**Task statement**
All of the data, except its images, should be set down exactly as it appears.

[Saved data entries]
● ● ●
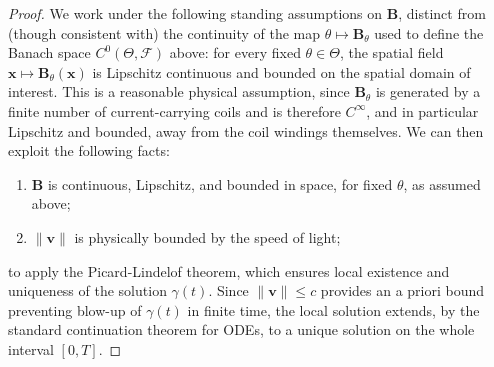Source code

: \documentclass{article}
\begin{document}
	\begin{proof}
		
		We work under the following standing assumptions on $\mathbf{B}$, distinct from (though consistent with) the continuity of the map $\theta \mapsto \mathbf{B}_\theta$ used to define the Banach space $C^0(\Theta, \mathcal{F})$ above: for every fixed $\theta \in \Theta$, the spatial field $\mathbf{x} \mapsto \mathbf{B}_\theta(\mathbf{x})$ is Lipschitz continuous and bounded on the spatial domain of interest. This is a reasonable physical assumption, since $\mathbf{B}_\theta$ is generated by a finite number of current-carrying coils and is therefore $C^\infty$, and in particular Lipschitz and bounded, away from the coil windings themselves. We can then exploit the following facts:
		\begin{enumerate}
			\item $\mathbf{B}$ is continuous, Lipschitz, and bounded in space, for fixed $\theta$, as assumed above;
			\item $\| \mathbf{v} \|$ is physically bounded by the speed of light;
		\end{enumerate}  
		to apply the Picard-Lindelof theorem, which ensures local existence and uniqueness of the solution $\gamma(t)$. Since $\|\mathbf{v}\| \le c$ provides an a priori bound preventing blow-up of $\gamma(t)$ in finite time, the local solution extends, by the standard continuation theorem for ODEs, to a unique solution on the whole interval $[0,T]$.
		

\end{proof}
\end{document}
● ● ●
**Written solution**
Source code

: \documentclass{article}
\begin{document}
	\begin{proof}
		
		We work under the following standing assumptions on $\mathbf{B}$, distinct from (though consistent with) the continuity of the map $\theta \mapsto \mathbf{B}_\theta$ used to define the Banach space $C^0(\Theta, \mathcal{F})$ above: for every fixed $\theta \in \Theta$, the spatial field $\mathbf{x} \mapsto \mathbf{B}_\theta(\mathbf{x})$ is Lipschitz continuous and bounded on the spatial domain of interest. This is a reasonable physical assumption, since $\mathbf{B}_\theta$ is generated by a finite number of current-carrying coils and is therefore $C^\infty$, and in particular Lipschitz and bounded, away from the coil windings themselves. We can then exploit the following facts:
		\begin{enumerate}
			\item $\mathbf{B}$ is continuous, Lipschitz, and bounded in space, for fixed $\theta$, as assumed above;
			\item $\| \mathbf{v} \|$ is physically bounded by the speed of light;
		\end{enumerate}  
		to apply the Picard-Lindelof theorem, which ensures local existence and uniqueness of the solution $\gamma(t)$. Since $\|\mathbf{v}\| \le c$ provides an a priori bound preventing blow-up of $\gamma(t)$ in finite time, the local solution extends, by the standard continuation theorem for ODEs, to a unique solution on the whole interval $[0,T]$.
		

\end{proof}
\end{document}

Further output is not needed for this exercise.